For the nostalgia minded, here's a look back at the last veterans of the 8-bit era, all of whom have since retired.
Landeta, whose last game was in 2005, is the last man on the Tecmo Bowl roster to appear in an NFL game, beating out the Raiders' Tim Brown, the 49ers' Jerry Rice and Minnesota's Rich Gannon, all of whom retired in 2004.
Tecmo Bowl's roster was based on the 1988 NFL season, but remember that it did not feature every team in the league (and, with only the NFL Players Association's license, did not even feature the team names or logos of those who did appear.) Vinny Testaverde, Morten Andersen, Jeff Feagles and John Carney all were in the league in 1988 and played longer, but they were not on the Tecmo Bowl roster.
Carney's consolation prize is being the last active NFLer on a game even more loved—Tecmo Super Bowl, which did feature all of the teams, all of their names, and practically every player from the 1990 NFL season.
Reports at the time said that Feagles, another Giants punter, was the last active Tecmo Super Bowler when he retired in May 2010. But Carney came back for two games with New Orleans the following season (making five of six field goals) before retiring. Feagles and the late Junior Seau were Tecmo Super Bowlers who made their final appearances the year before.
Roger Clemens/Julio Franco
I love R.B.I. Baseball because, being the first console game to feature real baseball players, it churns up some fantastic trivia answers and anomalies. Two guys who made their major league debuts in 1966—Don Sutton and Nolan Ryan—both appear in R.B.I. Baseball.

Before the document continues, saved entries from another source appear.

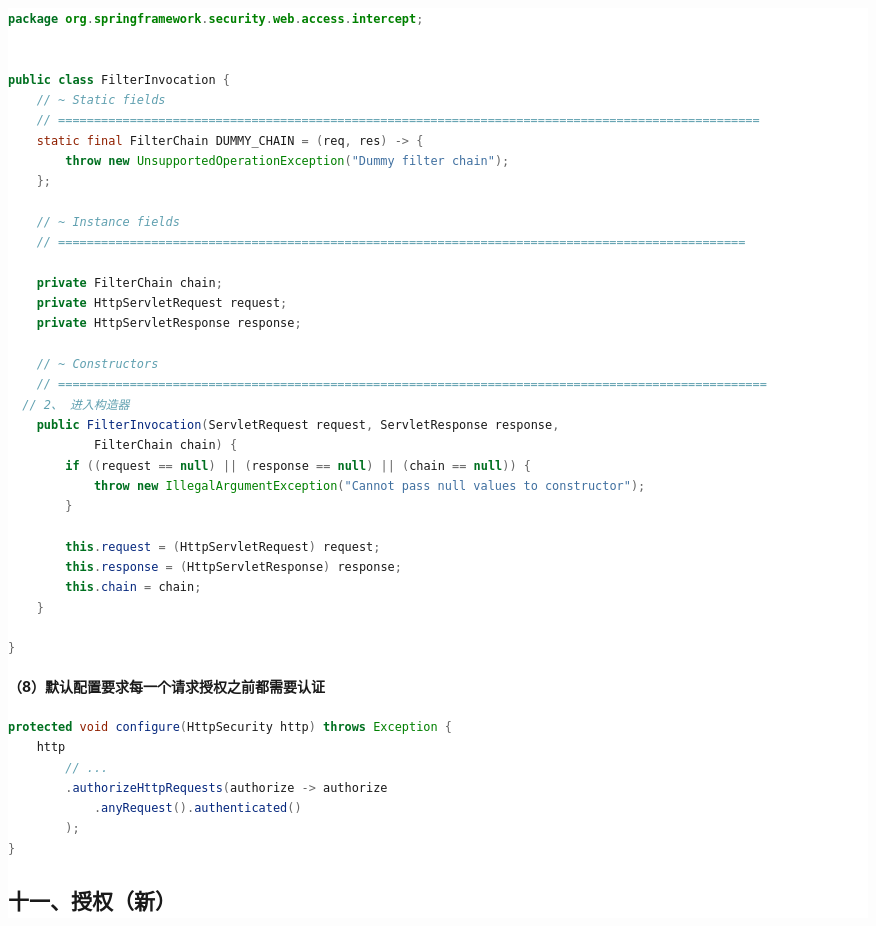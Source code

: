 

```java
package org.springframework.security.web.access.intercept;


public class FilterInvocation {
	// ~ Static fields
	// ==================================================================================================
	static final FilterChain DUMMY_CHAIN = (req, res) -> {
		throw new UnsupportedOperationException("Dummy filter chain");
	};

	// ~ Instance fields
	// ================================================================================================

	private FilterChain chain;
	private HttpServletRequest request;
	private HttpServletResponse response;

	// ~ Constructors
	// ===================================================================================================
  // 2、 进入构造器
	public FilterInvocation(ServletRequest request, ServletResponse response,
			FilterChain chain) {
		if ((request == null) || (response == null) || (chain == null)) {
			throw new IllegalArgumentException("Cannot pass null values to constructor");
		}

		this.request = (HttpServletRequest) request;
		this.response = (HttpServletResponse) response;
		this.chain = chain;
	}
  
}
```

#### （8）默认配置要求每一个请求授权之前都需要认证

```java
protected void configure(HttpSecurity http) throws Exception {
	http
		// ...
		.authorizeHttpRequests(authorize -> authorize
			.anyRequest().authenticated()
		);
}
```

## 十一、授权（新）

That's one degree of separation from names like Sandy Koufax and Gil Hodges.
Here's my biggest forehead smacker—how did John Kruk get into this game? R.B.I.'s main roster featured 10 teams—the four playoff squads from 1986 and 1987, plus all-star teams for the National and American Leagues (even though R.B.I., like Tecmo Bowl, had licensing only from the players' association, not the leagues themselves.) John Kruk was on the San Diego Padres in 1986 and 1987, and did not make an All-Star team until 1991. Yet there he is. And 25 years later, Kruk still is appearing in video games, as an analyst for MLB 2K13.

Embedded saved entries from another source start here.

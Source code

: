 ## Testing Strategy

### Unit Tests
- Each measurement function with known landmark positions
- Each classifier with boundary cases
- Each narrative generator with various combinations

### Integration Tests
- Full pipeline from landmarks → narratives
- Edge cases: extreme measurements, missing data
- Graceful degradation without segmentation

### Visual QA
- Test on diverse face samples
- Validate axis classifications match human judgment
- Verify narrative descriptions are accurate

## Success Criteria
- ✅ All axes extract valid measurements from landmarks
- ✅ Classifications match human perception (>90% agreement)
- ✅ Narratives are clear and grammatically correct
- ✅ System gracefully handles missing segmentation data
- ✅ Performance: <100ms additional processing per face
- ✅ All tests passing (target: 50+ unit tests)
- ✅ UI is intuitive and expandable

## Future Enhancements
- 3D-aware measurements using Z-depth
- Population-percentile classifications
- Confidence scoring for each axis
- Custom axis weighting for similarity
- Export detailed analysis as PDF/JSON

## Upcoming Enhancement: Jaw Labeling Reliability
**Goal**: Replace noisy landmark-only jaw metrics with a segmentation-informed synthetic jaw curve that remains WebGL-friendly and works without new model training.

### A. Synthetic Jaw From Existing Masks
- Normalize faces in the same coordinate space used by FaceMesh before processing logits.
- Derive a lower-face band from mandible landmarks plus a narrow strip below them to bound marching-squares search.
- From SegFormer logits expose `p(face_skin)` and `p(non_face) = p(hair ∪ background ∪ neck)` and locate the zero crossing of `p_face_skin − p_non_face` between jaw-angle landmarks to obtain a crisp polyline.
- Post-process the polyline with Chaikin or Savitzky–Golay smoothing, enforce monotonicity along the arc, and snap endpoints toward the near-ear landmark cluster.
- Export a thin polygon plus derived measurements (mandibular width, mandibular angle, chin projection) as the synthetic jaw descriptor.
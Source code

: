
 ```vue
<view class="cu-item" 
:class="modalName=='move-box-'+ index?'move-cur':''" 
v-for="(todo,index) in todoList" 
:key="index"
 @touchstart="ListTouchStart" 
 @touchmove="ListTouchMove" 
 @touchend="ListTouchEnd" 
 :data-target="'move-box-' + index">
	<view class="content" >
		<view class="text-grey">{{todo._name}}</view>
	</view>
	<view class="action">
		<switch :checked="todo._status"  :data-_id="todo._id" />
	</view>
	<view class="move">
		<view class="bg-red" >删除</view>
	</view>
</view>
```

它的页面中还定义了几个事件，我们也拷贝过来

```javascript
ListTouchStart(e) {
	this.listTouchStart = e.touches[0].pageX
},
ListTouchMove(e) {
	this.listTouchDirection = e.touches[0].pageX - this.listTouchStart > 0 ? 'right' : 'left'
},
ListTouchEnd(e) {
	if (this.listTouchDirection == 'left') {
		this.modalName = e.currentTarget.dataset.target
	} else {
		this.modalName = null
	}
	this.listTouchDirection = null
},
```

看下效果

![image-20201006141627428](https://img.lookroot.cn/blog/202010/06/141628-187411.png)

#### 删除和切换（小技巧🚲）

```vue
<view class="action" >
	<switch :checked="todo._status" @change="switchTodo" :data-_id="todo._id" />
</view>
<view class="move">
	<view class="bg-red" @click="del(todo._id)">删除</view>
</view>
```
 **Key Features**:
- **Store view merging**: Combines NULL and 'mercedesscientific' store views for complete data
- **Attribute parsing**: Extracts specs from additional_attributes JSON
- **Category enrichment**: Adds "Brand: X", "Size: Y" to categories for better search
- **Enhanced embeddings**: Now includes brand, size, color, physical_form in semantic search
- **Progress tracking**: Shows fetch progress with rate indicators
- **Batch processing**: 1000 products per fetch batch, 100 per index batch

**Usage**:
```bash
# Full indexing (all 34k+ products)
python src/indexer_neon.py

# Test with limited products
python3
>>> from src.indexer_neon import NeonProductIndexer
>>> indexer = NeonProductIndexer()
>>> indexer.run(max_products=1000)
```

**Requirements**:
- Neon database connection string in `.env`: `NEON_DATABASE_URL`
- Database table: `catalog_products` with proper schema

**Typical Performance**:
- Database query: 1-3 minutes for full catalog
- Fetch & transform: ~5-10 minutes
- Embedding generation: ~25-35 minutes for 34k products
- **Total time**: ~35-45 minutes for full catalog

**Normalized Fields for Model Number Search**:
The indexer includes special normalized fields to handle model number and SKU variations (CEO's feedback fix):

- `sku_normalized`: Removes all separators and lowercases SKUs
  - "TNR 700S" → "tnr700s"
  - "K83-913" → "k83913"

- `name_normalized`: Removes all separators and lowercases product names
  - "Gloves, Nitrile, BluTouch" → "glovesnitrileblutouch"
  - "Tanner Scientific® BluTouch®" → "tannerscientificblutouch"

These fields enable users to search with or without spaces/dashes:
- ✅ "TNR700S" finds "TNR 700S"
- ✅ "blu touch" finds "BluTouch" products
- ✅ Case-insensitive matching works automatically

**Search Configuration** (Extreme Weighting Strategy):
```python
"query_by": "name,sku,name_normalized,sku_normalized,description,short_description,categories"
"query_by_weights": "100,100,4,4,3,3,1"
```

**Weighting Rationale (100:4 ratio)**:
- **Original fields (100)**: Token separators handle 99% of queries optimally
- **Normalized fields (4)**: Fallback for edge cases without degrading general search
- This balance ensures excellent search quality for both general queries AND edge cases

The question of last active major leaguer to appear in R.B.I. Baseball, though, depends a little on what standard you use. Roger Clemens, on Boston's roster in this game, pitched his final regular season game on Sept. 16, 2007. Julio Franco, on the game's American League all-star roster, played his final major league game the very next day. But Clemens did appear in the 2007 postseason. Franco is popularly assumed to be the last man standing from this roster. I think it's at least a tie, if not Clemens' title outright.
Finally, I offer:
The forerunner to today's NCAA Football series by EA Sports, College Football USA '96 was renamed from Bill Walsh College Football and was the first in the series to feature every Division I-A team, plus real bowl games. While players on this roster did not appear under their own names, as I and many others have said, this is a fig leaf to get around the NCAA's amateurism requirements.

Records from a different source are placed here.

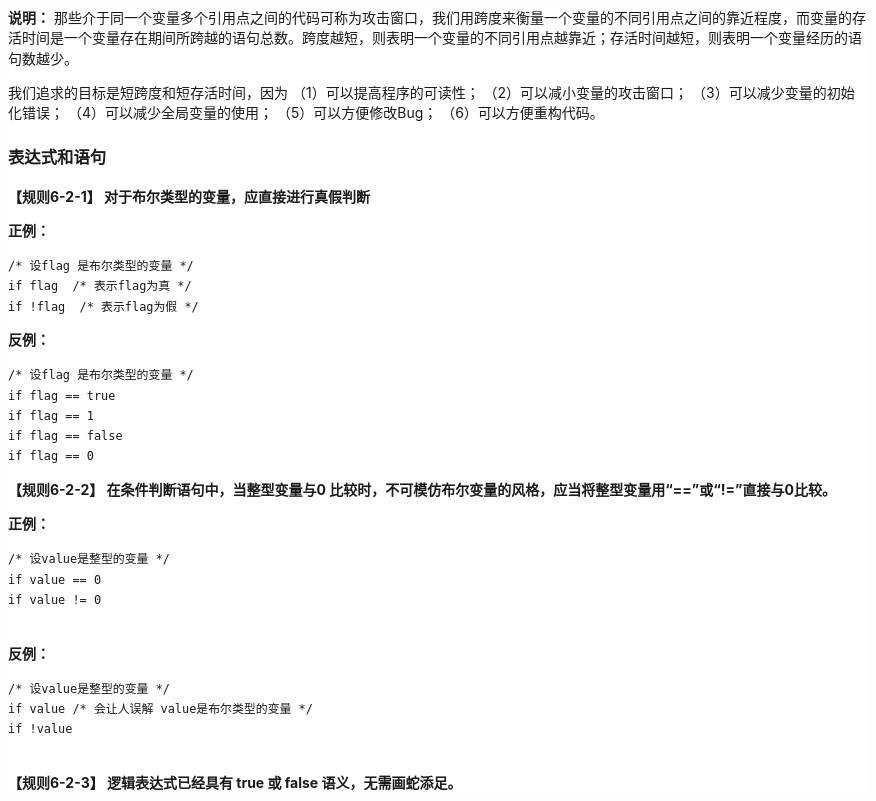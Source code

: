 **说明：** 那些介于同一个变量多个引用点之间的代码可称为攻击窗口，我们用跨度来衡量一个变量的不同引用点之间的靠近程度，而变量的存活时间是一个变量存在期间所跨越的语句总数。跨度越短，则表明一个变量的不同引用点越靠近；存活时间越短，则表明一个变量经历的语句数越少。

我们追求的目标是短跨度和短存活时间，因为
（1）可以提高程序的可读性；
（2）可以减小变量的攻击窗口；
（3）可以减少变量的初始化错误；
（4）可以减少全局变量的使用；
（5）可以方便修改Bug；
（6）可以方便重构代码。

### 表达式和语句

**【规则6-2-1】 对于布尔类型的变量，应直接进行真假判断**

**正例：**

```
/* 设flag 是布尔类型的变量 */
if flag  /* 表示flag为真 */
if !flag  /* 表示flag为假 */

```

**反例：**

```
/* 设flag 是布尔类型的变量 */
if flag == true
if flag == 1
if flag == false
if flag == 0

```

**【规则6-2-2】 在条件判断语句中，当整型变量与0 比较时，不可模仿布尔变量的风格，应当将整型变量用“==”或“!=”直接与0比较。**

**正例：**

```
/* 设value是整型的变量 */
if value == 0
if value != 0


```

**反例：**

```
/* 设value是整型的变量 */
if value /* 会让人误解 value是布尔类型的变量 */
if !value


```

**【规则6-2-3】 逻辑表达式已经具有 true 或 false 语义，无需画蛇添足。**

There are about 20 players whose NFL careers began between 1996 and 1999 (thus would have been playing when this game released) who are still active. I found two playing under their college numbers at their positions in College Football USA '96: Tennessee's Peyton Manning and Texas' Phil Dawson. Though Manning came back from a neck injury to lead Denver to a 13-3 record with the NFL's best completion percentage, I'll put my money on a kicker. They're the true survivors of the NFL.
Last year, Dawson was perfect on all 13 attempts from 40 yards or more, and he just signed with the San Francisco 49ers, too.
But it wouldn't surprise me to see him end his career kicking for the Eagles.